Whitesnake – “The Blues Album”

Label: Rhino Entertainment

Rating: 10/10

Review: Dawn Osborne

 

Whitesnake’s third album in the RedWhite and Blue trilogy represents the hugely popular Blues Rock aspect of the Snakes. This includes re-mixes and updated songs originally featured on albums ranging from 1982’s ‘Saints and Sinners’ till 2011’s ‘Forevermore’ (including songs that were first released on ‘Restless Heart’ and  ‘Into the Light’, both originally David Coverdale solo albums.)

The Rock Album” ReviewHere.

Love Songs” ReviewHere.

Kicking off with ‘Steal Your Heart Away’, we have rollicking, heavy, bouncing riffs with a mighty swaying rear end. ‘Good to Be Bad’ also from the Doug Aldrich era seems to have been slightly adjusted so you can hear the rounder tone of DC’s vocals making the track more Blues orientated and less metal than the original.

Whitesnake – “Steal Your Heart Away”

 

Give Me All Your Love’ has been clarified so that John Sykes’ can be better appreciated, no longer just a string of squeaks and a blur of lightning fast notes, you can hear what he is playing.

Take Me Back Again’ with its dramatic emotion filled vocals now has additional contributions from Joel Hoekstra on guitar and Derek Sheninian on Keyboards, notably at the end. Titanic anthem ‘Slow and Easy’ has also been … ahem ..slightly interfered with (sorry, Whitesnake double entendres are just too hard to resist). Or rather as Coverdale put it, “tweaked to make things interesting”. ‘Too Many Tears’ (also on ‘Love Songs‘, but a different version) has an even more of a melancholic start, additionally the organ, guitar and drums have been altered and are more prominent – overall it’s flattering to the flow of the song which is slower and less predictable than the original.

Huge tune ‘Lay Down Your Love’ has a less harmonized, less echoey vocal at start and the guitar solos have had ‘the treatment’ as DC puts it.  ‘The River Song’ already incredibly bluesy in its original incarnation has been given more warmth in the vocal. I won’t spoil the complete surprise of the addition to the beginning of ‘Whipping Boy Blues’ but trust me you won’t miss it There’s also a new voice and harmonica interlude and with it being cleaned up, everything can be heard better in the mix.

Whitesnake – “Lay Down Your Love”

 

If You Want Me’ is fairly faithful to the immense ‘Live in the Shadow of the Blues’ version with a few additions to the vocals. ‘A Fool in Love’ having lost the ‘Again’ from the title as it originally appeared on ‘Good To Be Bad’ is essentially the musical bad boy it always was although it’s easier to hear all the lyrics.  Stormin’ track ‘Woman Trouble Blues’ has added guitar and at the end some new trippy Hammond Organ effects. ‘Looking for Love’, an exquisite track from ‘1987‘ has stratospheric John Sykes solos which can be now be heard more distinctly. A stormy new intro now features on the epic ‘Crying in the Rain’ which also has added keyboards and altered riffs. The vocals have been tinkered with towards the end and the song now finishes with a new echo effect.

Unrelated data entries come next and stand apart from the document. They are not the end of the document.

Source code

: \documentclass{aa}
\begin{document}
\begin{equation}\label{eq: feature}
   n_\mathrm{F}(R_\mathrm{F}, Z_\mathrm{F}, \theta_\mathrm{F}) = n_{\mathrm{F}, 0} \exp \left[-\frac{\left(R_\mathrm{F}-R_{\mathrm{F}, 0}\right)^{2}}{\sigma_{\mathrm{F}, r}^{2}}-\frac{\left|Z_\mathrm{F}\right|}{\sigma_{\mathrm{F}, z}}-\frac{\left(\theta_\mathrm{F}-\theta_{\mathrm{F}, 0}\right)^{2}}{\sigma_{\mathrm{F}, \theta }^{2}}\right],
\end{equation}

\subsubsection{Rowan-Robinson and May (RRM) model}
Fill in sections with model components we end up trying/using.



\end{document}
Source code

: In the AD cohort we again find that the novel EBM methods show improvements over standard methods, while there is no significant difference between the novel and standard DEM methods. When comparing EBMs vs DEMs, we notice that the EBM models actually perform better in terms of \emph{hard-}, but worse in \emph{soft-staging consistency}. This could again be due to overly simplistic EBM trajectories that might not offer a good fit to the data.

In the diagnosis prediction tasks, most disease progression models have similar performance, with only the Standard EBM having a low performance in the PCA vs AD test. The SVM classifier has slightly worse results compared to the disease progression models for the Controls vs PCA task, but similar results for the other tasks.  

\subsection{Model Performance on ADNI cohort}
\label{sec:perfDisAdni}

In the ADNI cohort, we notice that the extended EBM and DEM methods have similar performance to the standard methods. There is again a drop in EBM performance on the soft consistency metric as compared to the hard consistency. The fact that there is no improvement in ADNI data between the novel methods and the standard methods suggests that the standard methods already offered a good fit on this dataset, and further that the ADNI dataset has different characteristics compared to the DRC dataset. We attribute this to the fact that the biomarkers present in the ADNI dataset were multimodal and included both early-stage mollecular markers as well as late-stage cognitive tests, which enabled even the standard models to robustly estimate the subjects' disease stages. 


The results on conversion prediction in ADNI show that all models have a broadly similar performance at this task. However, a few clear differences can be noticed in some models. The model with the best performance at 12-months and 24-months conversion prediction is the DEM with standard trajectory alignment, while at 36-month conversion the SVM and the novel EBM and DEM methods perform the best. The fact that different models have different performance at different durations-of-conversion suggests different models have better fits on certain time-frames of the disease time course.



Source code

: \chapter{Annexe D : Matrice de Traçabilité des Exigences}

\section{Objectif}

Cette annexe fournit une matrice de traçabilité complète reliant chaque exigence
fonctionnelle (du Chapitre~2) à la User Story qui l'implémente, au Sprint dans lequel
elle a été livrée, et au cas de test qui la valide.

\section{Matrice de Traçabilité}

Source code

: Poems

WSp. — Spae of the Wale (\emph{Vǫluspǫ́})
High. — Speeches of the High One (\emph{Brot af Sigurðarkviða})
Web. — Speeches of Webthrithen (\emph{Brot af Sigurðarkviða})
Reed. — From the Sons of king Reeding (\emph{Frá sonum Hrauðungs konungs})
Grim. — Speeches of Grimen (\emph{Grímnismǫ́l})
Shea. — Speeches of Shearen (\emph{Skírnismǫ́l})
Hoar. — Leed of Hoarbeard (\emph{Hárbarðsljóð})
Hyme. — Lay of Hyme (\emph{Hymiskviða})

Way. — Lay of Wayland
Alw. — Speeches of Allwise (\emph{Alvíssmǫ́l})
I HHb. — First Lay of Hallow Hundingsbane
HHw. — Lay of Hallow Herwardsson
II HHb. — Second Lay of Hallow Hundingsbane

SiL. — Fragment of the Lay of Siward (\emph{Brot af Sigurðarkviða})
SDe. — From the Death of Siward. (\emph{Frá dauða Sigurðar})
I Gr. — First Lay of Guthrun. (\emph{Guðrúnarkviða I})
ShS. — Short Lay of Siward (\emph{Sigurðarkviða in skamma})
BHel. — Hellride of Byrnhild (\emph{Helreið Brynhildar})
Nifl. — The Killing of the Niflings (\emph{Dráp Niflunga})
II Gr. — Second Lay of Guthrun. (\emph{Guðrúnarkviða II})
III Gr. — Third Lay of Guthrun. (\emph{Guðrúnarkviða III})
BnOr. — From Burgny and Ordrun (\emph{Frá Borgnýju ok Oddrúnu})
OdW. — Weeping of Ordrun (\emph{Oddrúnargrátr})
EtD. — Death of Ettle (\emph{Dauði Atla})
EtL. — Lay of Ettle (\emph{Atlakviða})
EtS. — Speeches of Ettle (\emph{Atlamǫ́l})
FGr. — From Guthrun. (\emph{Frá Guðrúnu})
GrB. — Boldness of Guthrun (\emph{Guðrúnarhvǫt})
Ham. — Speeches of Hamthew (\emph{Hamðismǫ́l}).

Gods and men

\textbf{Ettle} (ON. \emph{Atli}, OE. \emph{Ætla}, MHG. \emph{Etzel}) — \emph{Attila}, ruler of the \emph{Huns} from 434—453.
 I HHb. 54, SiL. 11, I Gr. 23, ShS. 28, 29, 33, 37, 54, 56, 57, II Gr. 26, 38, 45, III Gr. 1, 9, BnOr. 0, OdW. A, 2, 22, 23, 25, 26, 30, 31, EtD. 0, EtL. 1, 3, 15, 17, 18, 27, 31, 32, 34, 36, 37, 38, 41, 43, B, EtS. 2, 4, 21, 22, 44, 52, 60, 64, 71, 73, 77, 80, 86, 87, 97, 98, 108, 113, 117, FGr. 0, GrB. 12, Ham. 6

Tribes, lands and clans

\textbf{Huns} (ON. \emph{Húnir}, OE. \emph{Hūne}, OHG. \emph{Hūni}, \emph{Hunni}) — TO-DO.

Coverdale has the laudable ambition of revisiting as much of his existing work as possible to update and get it to the quality of modern production levels. Should the opportunity arise to do it for older work, where the recordings are not yet at his disposal, he will no doubt grasp it. For now we can enjoy what he can get to and since he’s obviously having the most amount of fun possible doing it, it would be positively and utterly rude not to! For me it’s the heavenly mix of the big riffs, heady emotions and that voice which is utterly irreplaceable. New versions maybe. Iconic songs always.